1923年に入団後、数年間は出場機会が限られていたものの、1925年には左投げ左打ちの一塁手としてレギュラーに定着し、当時看板選手だったベーブ・ルースと並ぶ主力打者に成長していきます。

生涯で本塁打王3回、打点王5回獲得。1927年には打率373、47本塁打、175打点、218安打と大活躍。ワールドシリーズもピッツバーグ・パイレーツに4連勝で制覇し、60本塁打を放ったベーブ・ルースを差し置いてアメリカン・リーグのMVPに選出されました。また、1934年には3冠王も獲得しています。

特筆すべきは、1931年に184打点をあげましたが、これは未だに破られていない、アメリカン・リーグの最多打点記録です。(MLB記録は1930年、カブスのH・ウィルソンの191打点。ちなみに2024年、アメリカン・リーグはアーロン・ジャッジが144打点、ナショナル・リーグは、大谷選手が130打点で、ともに打点王を獲得しています。)

筋萎縮性側索硬化症(ALS)

毎日試合に出続ける頑丈さから「iron horse」(鉄の馬)と呼ばれたものの、1939年、体調の異変を感じ自ら欠場を申し入れ、連続試合出場記録は途切れました。その後の診断で筋萎縮性側索硬化症(ALS)と診断され、引退を決意します。

1939年7月4日のセネターズとのダブルヘッダーで、ヤンキースはルー・ゲーリッグ感謝デーを制定し、メジャーの他チームを含む多くの人々がゲーリッグを祝福しに訪れました。

歴史に残る引退スピーチ

その試合でゲーリッグが挨拶したスピーチです。

ファンの皆様、ここ2週間に私が経験した不運についてのニュースをご存知でしょう。しかし、今日、私は、自分をこの世で最も幸せな男だと思っています。私は選手として球場へ17年間通い続けてきましたが、いつもファンの皆様からご親切と激励をいただきました(Fans, for the past two weeks you have been reading about a bad break. Yet today I consider myself the luckiest man on the face of the Earth. I have been in ballparks for seventeen years and have never received anything but kindness and encouragement from you fans.)。
・・・(省略)・・・
私を不運だとおっしゃる方もいるかもしれませんが、数え切れないほど多くの人々からの愛情を受けている私の人生は本当に幸せなものなのです(So I close in saying that I might have been given a bad break, but I've got an awful lot to live for.)。……ありがとう(Thank you.)
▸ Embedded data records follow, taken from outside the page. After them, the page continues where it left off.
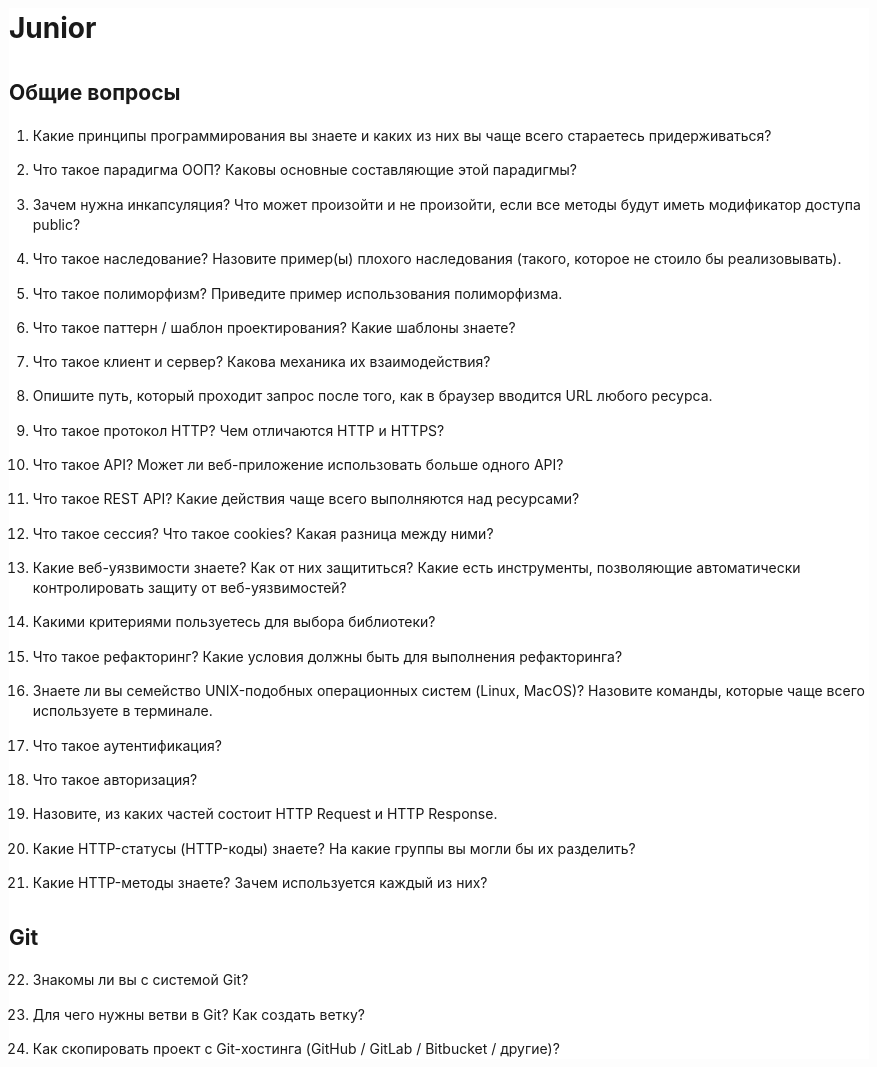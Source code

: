 # Junior

## Общие вопросы

1. Какие принципы программирования вы знаете и каких из них вы чаще всего стараетесь придерживаться?

2. Что такое парадигма ООП? Каковы основные составляющие этой парадигмы?

3. Зачем нужна инкапсуляция? Что может произойти и не произойти, если все методы будут иметь модификатор доступа public?

4. Что такое наследование? Назовите пример(ы) плохого наследования (такого, которое не стоило бы реализовывать).

5. Что такое полиморфизм? Приведите пример использования полиморфизма.

6. Что такое паттерн / шаблон проектирования? Какие шаблоны знаете?

7. Что такое клиент и сервер? Какова механика их взаимодействия?

8. Опишите путь, который проходит запрос после того, как в браузер вводится URL любого ресурса.

9. Что такое протокол HTTP? Чем отличаются HTTP и HTTPS?

10. Что такое API? Может ли веб-приложение использовать больше одного API?

11. Что такое REST API? Какие действия чаще всего выполняются над ресурсами?

12. Что такое сессия? Что такое cookies? Какая разница между ними?

13. Какие веб-уязвимости знаете? Как от них защититься? Какие есть инструменты, позволяющие автоматически контролировать защиту от веб-уязвимостей?

14. Какими критериями пользуетесь для выбора библиотеки?

15. Что такое рефакторинг? Какие условия должны быть для выполнения рефакторинга?

16. Знаете ли вы семейство UNIX-подобных операционных систем (Linux, MacOS)? Назовите команды, которые чаще всего используете в терминале.

17. Что такое аутентификация?

18. Что такое авторизация?

19. Назовите, из каких частей состоит HTTP Request и HTTP Response.

20. Какие HTTP-статусы (HTTP-коды) знаете? На какие группы вы могли бы их разделить?

21. Какие HTTP-методы знаете? Зачем используется каждый из них?

## Git

22. Знакомы ли вы с системой Git?

23. Для чего нужны ветви в Git? Как создать ветку?

24. Как скопировать проект с Git-хостинга (GitHub / GitLab / Bitbucket / другие)?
観客はスタンディングオベーションを送り、既に引退していたベーブ・ルースはゲーリッグにかけ寄り、彼を優しく抱きしめました。
翌日の「ニューヨーク・タイムズ」は「今まで野球場で見た光景の中で最も感動した場面の一つ」と報道しました。


ゲーリッグ引退



引退後、全米記者協会はゲーリッグの病の状況を考慮し、特例としてゲーリッグに対する特別投票が行われ、殿堂入りが決定したものの、36歳という当時史上最年少での殿堂入りにもかかわらず、病により式典に参加することはできませんでした。
(イチロー選手が今年殿堂入りしましたが、MLBの殿堂入り基準は、「メジャーで10年以上プレーし、引退から5年が経過した選手で、全米野球記者協会の投票で75%以上の得票を得ること」、です。)

37歳で亡くなる

ゲーリッグは、1941年6月2日に37歳で亡くなりました。
エレノア夫人はゲーリッグの死後独身を通し、残りの人生は筋萎縮性側索硬化症(ALS)の研究を支援することに捧げました。

また、ゲーリッグは、MLB史上初めて自身の背番号4が永久欠番に指定された選手にもなりました。
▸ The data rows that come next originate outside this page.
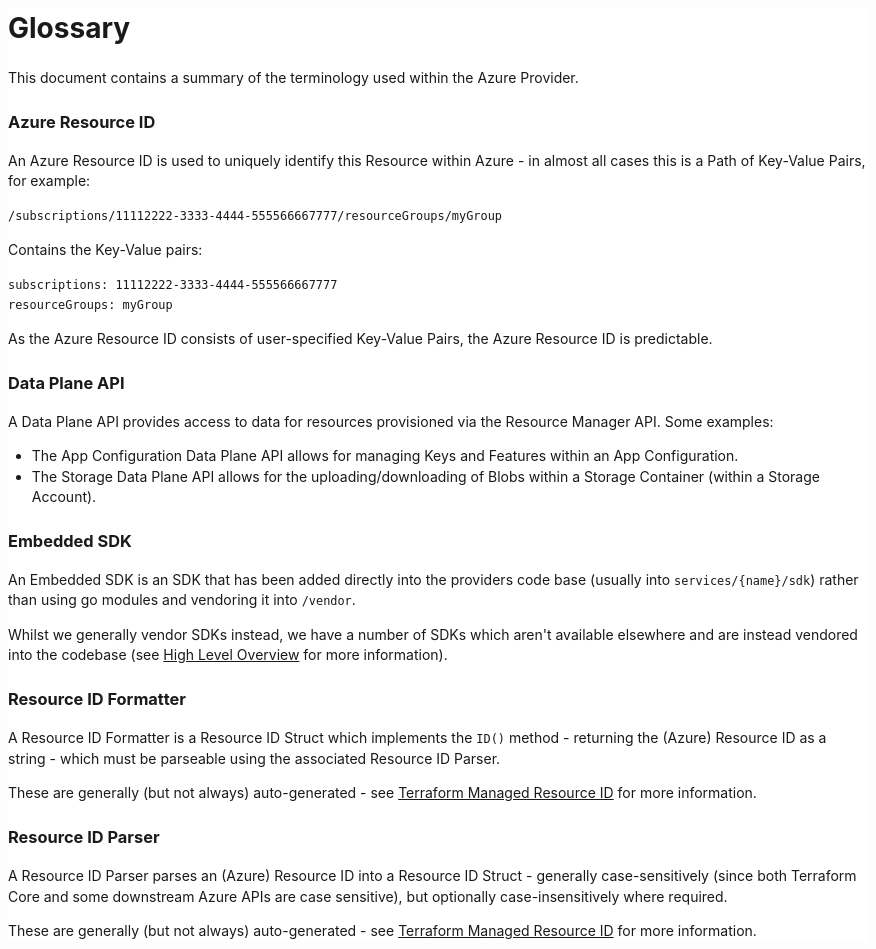 # Glossary

This document contains a summary of the terminology used within the Azure Provider.

### Azure Resource ID

An Azure Resource ID is used to uniquely identify this Resource within Azure - in almost all cases this is a Path of Key-Value Pairs, for example:

`/subscriptions/11112222-3333-4444-555566667777/resourceGroups/myGroup`

Contains the Key-Value pairs:

```
subscriptions: 11112222-3333-4444-555566667777
resourceGroups: myGroup
```

As the Azure Resource ID consists of user-specified Key-Value Pairs, the Azure Resource ID is predictable.

### Data Plane API

A Data Plane API provides access to data for resources provisioned via the Resource Manager API. Some examples:

* The App Configuration Data Plane API allows for managing Keys and Features within an App Configuration.
* The Storage Data Plane API allows for the uploading/downloading of Blobs within a Storage Container (within a Storage Account).

### Embedded SDK

An Embedded SDK is an SDK that has been added directly into the providers code base (usually into `services/{name}/sdk`) rather than using go modules and vendoring it into `/vendor`.

Whilst we generally vendor SDKs instead, we have a number of SDKs which aren't available elsewhere and are instead vendored into the codebase (see [High Level Overview](high-level-overview.md) for more information).

### Resource ID Formatter

A Resource ID Formatter is a Resource ID Struct which implements the `ID()` method - returning the (Azure) Resource ID as a string - which must be parseable using the associated Resource ID Parser.

These are generally (but not always) auto-generated - see [Terraform Managed Resource ID](#terraform-managed-resource-id) for more information.

### Resource ID Parser

A Resource ID Parser parses an (Azure) Resource ID into a Resource ID Struct - generally case-sensitively (since both Terraform Core and some downstream Azure APIs are case sensitive), but optionally case-insensitively where required.

These are generally (but not always) auto-generated - see [Terraform Managed Resource ID](#terraform-managed-resource-id) for more information.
日本との関わりでいえば、1934年(昭和9年)、読売新聞主催の日米野球が行われ、ベーブ・ルースらMLBオールスターチームの一員として来日しました。
沢村栄治(大日本東京野球倶楽部。後の巨人軍)の好投による「あわや完封負け」の危機から全米チームを救ったのがゲーリッグのソロ本塁打による1点でした。

2021年、MLBはゲーリッグの命日である6月2日を「ルー・ゲーリッグ・デー」に制定しました。
ルー・ゲーリッグ・デーには、選手をはじめ監督やコーチの全員が試合中に特別なパッチ付きのユニホームとリストバンドを着用することになっていて、その両方に、背番号4にちなんだ「4-ALS」のロゴが入ります。


ゲーリッグとエレノア

映画「打撃王」

1942年に制作された映画「打撃王」は監督サム・ウッド(「チップス先生さようなら」「誰がために鐘は鳴る」)、ルー・ゲーリッグ役ゲーリー・クーパー(「モロッコ」「真昼の決闘」「昼下がりの情事」)、エレノア夫人役テレサ・ライト(「ミニバー夫人」「我らの生涯の最良の年」)、スポーツ記者役ウォルター・ブレナン(「荒野の決闘」「赤い河」「リオ・ブラボー」)のほか、ベーブ・ルースらヤンキースの元チームメート4人も自身の役で出演していました。
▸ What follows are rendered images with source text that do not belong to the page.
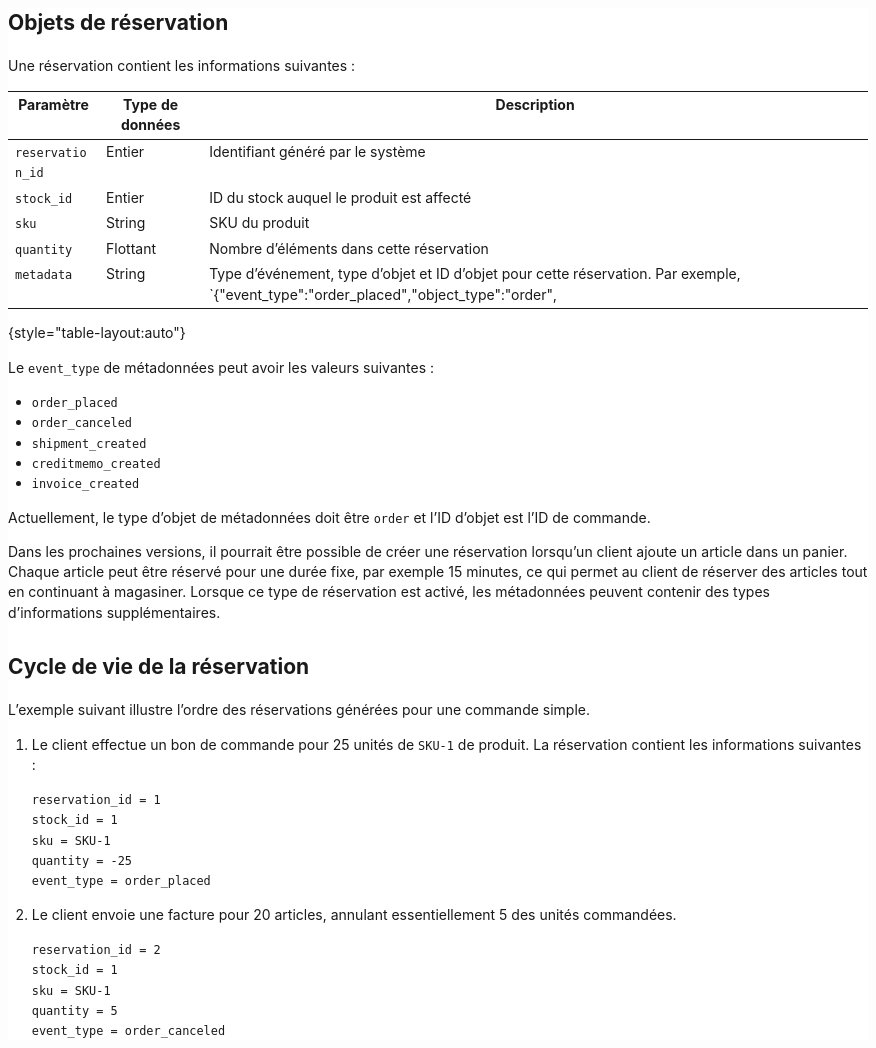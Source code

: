 ## Objets de réservation

Une réservation contient les informations suivantes :

| Paramètre | Type de données | Description |
| --- | --- | --- |
| `reservation_id` | Entier | Identifiant généré par le système |
| `stock_id` | Entier | ID du stock auquel le produit est affecté |
| `sku` | String | SKU du produit |
| `quantity` | Flottant | Nombre d’éléments dans cette réservation |
| `metadata` | String | Type d’événement, type d’objet et ID d’objet pour cette réservation. Par exemple, `{"event_type":"order_placed","object_type":"order",| "object_id":"8"}` |

{style="table-layout:auto"}

Le `event_type` de métadonnées peut avoir les valeurs suivantes :

- `order_placed`
- `order_canceled`
- `shipment_created`
- `creditmemo_created`
- `invoice_created`

Actuellement, le type d’objet de métadonnées doit être `order` et l’ID d’objet est l’ID de commande.

Dans les prochaines versions, il pourrait être possible de créer une réservation lorsqu’un client ajoute un article dans un panier. Chaque article peut être réservé pour une durée fixe, par exemple 15 minutes, ce qui permet au client de réserver des articles tout en continuant à magasiner. Lorsque ce type de réservation est activé, les métadonnées peuvent contenir des types d’informations supplémentaires.

## Cycle de vie de la réservation

L’exemple suivant illustre l’ordre des réservations générées pour une commande simple.

1. Le client effectue un bon de commande pour 25 unités de `SKU-1` de produit. La réservation contient les informations suivantes :

   ```text
   reservation_id = 1
   stock_id = 1
   sku = SKU-1
   quantity = -25
   event_type = order_placed
   ```

1. Le client envoie une facture pour 20 articles, annulant essentiellement 5 des unités commandées.

   ```text
   reservation_id = 2
   stock_id = 1
   sku = SKU-1
   quantity = 5
   event_type = order_canceled
   ```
映画では、前年、わずか37歳で亡くなった国民的英雄ルー・ゲーリッグの生涯が劇的に描かれ、「筋萎縮性側索硬化症」(ALS)は映画公開後、「ルー・ゲーリッグ病」として一般に知られるようになりました。
映画で最も有名なシーンは、ゲーリッグがヤンキー・スタジアムで行ったお別れのスピーチの再現です。

「Today, I consider myself the luckiest man on the face of the Earth.」
(「今日、私は、自分をこの世で最も幸せな男だと思っています」)

出展:ウィキペディア他

この有名なセリフは、2005年にアメリカン・フィルム・インスティテュートが選んだ「アメリカ映画の名セリフベスト100」で38位にランク入りしました。

めったなことでは泣かない私が涙腺崩壊した映画「打撃王」と、ルー・ゲーリックについて紹介させていただきました。

次回の映画紹介は「冒険者たち」か、あるいは「12人の怒れる男」かな?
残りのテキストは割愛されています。